With our economic analysis, here’s what seems to be the problem:
Greeks are spoiled and lazy — not unlike many Americans and many people around the world. Greeks live in a beautiful climate, right on the Mediterranean Sea. They haven’t been invaded since the Nazi’s invaded them over 70 years ago. Their main income is tourism, thanks to the great work their ancestors did over 2,000 years ago. Plus, just like in America and all over the world, modern machines and computers do much of the work that their ancestors had to do. Also, economic slaves in developing countries – like China – will produce goods for the fraction of the costs that it takes for Greeks to produce them. And, Lord knows, the Greeks export very little.
So the Greeks have the good life: they lay back, take afternoon siestas, go to cafes at night, entertain the tourists, and borrow money from their harder working neighbors.
They believe in the miracle of the government:
“Somehow, if we elect the right people, they will figure out way in which we can consume more goods and services than we produce. If we’re clever enough, we won’t even have to pay reasonable taxes. If the taxman tries to take too much of our money, we’ll just vote him out of office!
“If the government charges too much taxes, we can also simply put our money in other countries. We can also get a free lunch other ways: we can have rent controls; we can insist that the police don’t arrest people for small crimes, such as not paying on the subways and buses; we can make it difficult for businessmen to fire unproductive workers; and we can vote in politicians who will give us generous unemployment, welfare, and retirement benefits.
“There is a free lunch! We can insist on a free lunch and we’ll vote for it. And this will work!” (Until other countries get tired of lending us money)

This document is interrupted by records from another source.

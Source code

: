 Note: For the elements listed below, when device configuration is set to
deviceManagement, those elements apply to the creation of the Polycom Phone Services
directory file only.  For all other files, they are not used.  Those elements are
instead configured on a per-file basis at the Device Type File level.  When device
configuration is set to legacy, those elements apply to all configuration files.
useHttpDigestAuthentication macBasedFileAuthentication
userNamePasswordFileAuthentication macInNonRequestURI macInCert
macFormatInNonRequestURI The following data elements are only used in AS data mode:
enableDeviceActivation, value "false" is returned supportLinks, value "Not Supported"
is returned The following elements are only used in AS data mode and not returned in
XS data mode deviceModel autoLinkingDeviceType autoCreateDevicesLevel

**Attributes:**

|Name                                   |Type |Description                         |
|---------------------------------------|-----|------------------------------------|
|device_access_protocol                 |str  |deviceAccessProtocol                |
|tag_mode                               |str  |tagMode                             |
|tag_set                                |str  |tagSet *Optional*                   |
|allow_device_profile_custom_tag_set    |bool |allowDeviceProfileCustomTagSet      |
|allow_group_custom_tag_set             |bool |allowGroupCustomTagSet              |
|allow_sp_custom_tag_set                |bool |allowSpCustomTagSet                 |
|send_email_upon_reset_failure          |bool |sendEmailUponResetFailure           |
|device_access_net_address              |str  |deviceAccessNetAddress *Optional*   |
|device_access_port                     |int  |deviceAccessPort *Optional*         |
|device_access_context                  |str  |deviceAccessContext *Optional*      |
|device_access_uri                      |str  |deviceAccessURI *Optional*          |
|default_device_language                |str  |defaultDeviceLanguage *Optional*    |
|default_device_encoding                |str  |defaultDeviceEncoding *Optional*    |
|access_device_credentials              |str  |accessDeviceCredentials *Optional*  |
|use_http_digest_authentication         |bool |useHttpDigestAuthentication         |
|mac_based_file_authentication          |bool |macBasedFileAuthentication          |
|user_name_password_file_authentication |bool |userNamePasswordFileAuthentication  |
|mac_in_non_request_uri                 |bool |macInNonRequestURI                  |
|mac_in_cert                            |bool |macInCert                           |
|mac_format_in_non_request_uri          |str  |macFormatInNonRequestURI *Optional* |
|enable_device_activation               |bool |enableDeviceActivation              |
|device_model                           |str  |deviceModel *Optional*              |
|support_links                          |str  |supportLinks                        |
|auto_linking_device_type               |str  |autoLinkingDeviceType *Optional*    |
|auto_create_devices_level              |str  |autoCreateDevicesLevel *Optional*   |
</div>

Slovakia gives interesting evidence for Caruso economics, that is, the economics of a simple island in which the inhabitants can all understand the economy. Slovakia was the only country in the European Union to have voted against a recent bailout for the Greek economy. Their argument was this:
“We are a poor country. We work hard, we sacrifice, and we balance the national budget. Why should we give money to Greece so they can live a richer and more leisurely lifestyle?”
Sooner or later, more and more lenders (countries) will arrive at this conclusion. But Krugman and other brilliant economists will argue:
“Oh, you just don’t understand. International economics is above your thinking ability. Just listen to us. Give Greece all the money they ask for. They’ll pay you back someday, trust us.”
The danger for the U.S.
But here’s a danger for the U.S. The economic problem that Greece has is that their national debt is as high as their GDP (their “gross domestic product,” which is the total amount of their yearly production of goods and services). Their national debt is around $300 billion and their GDP is also around $300 billion. Thus they can probably never pay their debt back.
In the United States our national debt is around $19 trillion and our GDP is around $17 trillion. And thus we can probably never pay back our debt.
Sure, the dung won’t hit the fan for a few more years, because we are so much bigger than Greece and we have so much equity. But our economic philosophy is basically the same as Greece’s. Eventually the consequences will be the same: Other countries will get tired of lending us money (buying our bonds). And we will be broke.
Default this “nation”, call their advances and drop them out of the Euro. Give them a chance to experience the way they need, for the 5mins it will take for these to end up old locales without any tenants.
Before long now, the Greeks will at the end of the day take in a hardworking attitude. Not at all like a vacant tummy to inspire a previous good-for-nothing. At the point when the administration gifts stop, they will figure out how to bolster themselves or starve.